Hillary Clinton Makes It Official

Her much-anticipated run for the presidency officially began on Sunday with an announcement by campaign chief John Podesta.

Former U.S. Secretary of State Hillary Clinton leaves the room after attending the early childhood development initiative "talk to you baby" in Brooklyn, New York April 1, 2015. (Eduardo Munoz/Reuters)

After months of speculation, it's now official: Hillary Clinton will seek the presidency in 2016. The announcement came on Sunday afternoon via an email sent by John Podesta, Clinton's campaign chairman, to donors. In a short video published on her website, Clinton made clear that restoring the middle class would be a central tenet of her campaign.

"Americans have fought their way back from tough economic times," Clinton said. "But the deck is stacked for those at the very top."
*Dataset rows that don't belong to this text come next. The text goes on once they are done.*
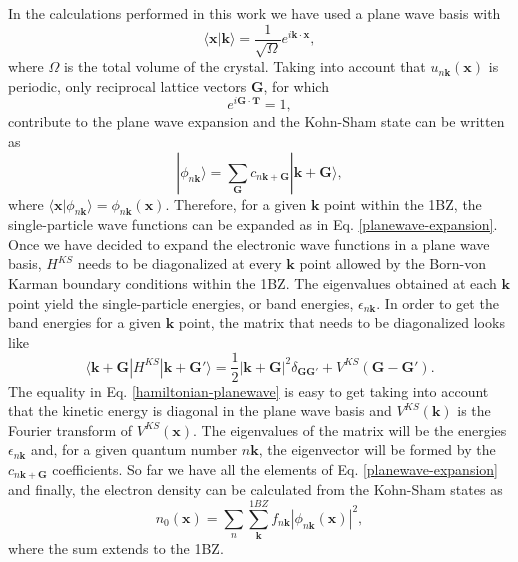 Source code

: In the calculations performed in this work we have used a plane wave basis with
\begin{equation}
 \langle\mathbf{x}|\mathbf{k}\rangle=\frac{1}{\sqrt{\Omega}}e^{i\mathbf{k}\cdot\mathbf{x}},
\end{equation} 
where $\Omega$ is the total volume of the crystal. Taking into account that $u_{n\mathbf{k}}(\mathbf{x})$ is periodic, only reciprocal lattice vectors $\mathbf{G}$, for which
\begin{equation}
 e^{i\mathbf{G}\cdot\mathbf{T}}=1,
\end{equation}
contribute to the plane wave expansion and the Kohn-Sham state can be written as
\begin{equation}
 \label{planewave-expansion}
 |\phi_{n\mathbf{k}}\rangle=\sum_{\mathbf{G}}c_{n\mathbf{k}+\mathbf{G}}|\mathbf{k}+\mathbf{G}\rangle,
\end{equation}
where $\langle\mathbf{x}|\phi_{n\mathbf{k}}\rangle=\phi_{n\mathbf{k}}(\mathbf{x})$. Therefore, for a given $\mathbf{k}$ point within the 1BZ, the single-particle wave functions can be expanded as in 
Eq. \ref{planewave-expansion}. \\

Once we have decided to expand the electronic wave functions in a plane wave basis, $H^{KS}$ needs to be diagonalized at every $\mathbf{k}$ point allowed by the Born-von Karman boundary conditions within the 1BZ. The 
eigenvalues obtained at each $\mathbf{k}$ point yield the single-particle energies, or band energies, $\epsilon_{n\mathbf{k}}$. In order to get the band energies for a given $\mathbf{k}$ point, the matrix that needs 
to be diagonalized looks like
\begin{equation}
\label{hamiltonian-planewave}
\langle\mathbf{k}+\mathbf{G}|H^{KS}|\mathbf{k}+\mathbf{G}'\rangle=\frac{1}{2}|\mathbf{k}+\mathbf{G}|^{2}\delta_{\mathbf{G}\mathbf{G}'}+V^{KS}(\mathbf{G}-\mathbf{G}').
\end{equation} 
The equality in Eq. \ref{hamiltonian-planewave} is easy to get taking into account that the kinetic energy is diagonal in the plane wave basis and $V^{KS}(\mathbf{k})$ is the Fourier transform of $V^{KS}(\mathbf{x})$. The eigenvalues 
of the matrix will be the energies $\epsilon_{n\mathbf{k}}$ and, for a given quantum number $n\mathbf{k}$, the eigenvector will be formed by the $c_{n\mathbf{k}+\mathbf{G}}$ coefficients. So far we have all the elements of 
Eq. \ref{planewave-expansion} and finally, the electron density can be calculated from the Kohn-Sham states as
\begin{equation}
 n_{0}(\mathbf{x})=\sum_{n}\sum_{\mathbf{k}}^{1BZ}f_{n\mathbf{k}}|\phi_{n\mathbf{k}}(\mathbf{x})|^{2},
\end{equation}
where the sum extends to the 1BZ.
The announcement of Clinton's candidacy became imminent after Politico revealed last week that she leased a large office space in Brooklyn, New York, to serve as her campaign headquarters. According to Federal Election Committee rules, Clinton was required to formally declare her candidacy no less than 15 days after beginning campaign activity.

Clinton enters the race as the overwhelming favorite to capture the Democratic nomination. Data from several polls, aggregated and averaged by RealClearPolitics, calculated her support at around 60 percent of likely Democratic voters. An assortment of declared and potential primary opponents, including Vice President Joseph Biden and popular Massachusetts senator Elizabeth Warren, garner less than 15 percent. Clinton also leads all plausible Republican opponents in hypothetical general elections.

Despite these strengths, Clinton's path to the White House is unlikely to be smooth. Last month, she elicited widespread criticism when it was revealed that, as Secretary of State, she had improperly deleted tens of thousands of emails. The incident—and Clinton's awkward self-defense—dented her popularity and heightened Democratic concern that she was vulnerable to scandal. My colleague David A. Graham noted on Friday that Kentucky senator and GOP candidate Rand Paul would, if facing Clinton in the general election, use the email controversy as evidence of her dishonesty.

Nevertheless, Clinton enters the 2016 race in an enviable position. No other candidate on either side can match the combination of experience, celebrity, fundraising ability, and historical possibility—of becoming the first female American president—that she boasts.

As Hillary Clinton learned in her previous run for the presidency in 2008, inevitability is no guarantee of victory. But her official entry into the 2016 presidential election signals, if nothing else, that one of America's most fascinating public lives will begin an intriguing new chapter.

Matt Schiavenza is the senior content manager at the Asia Society and a former contributing writer for The Atlantic.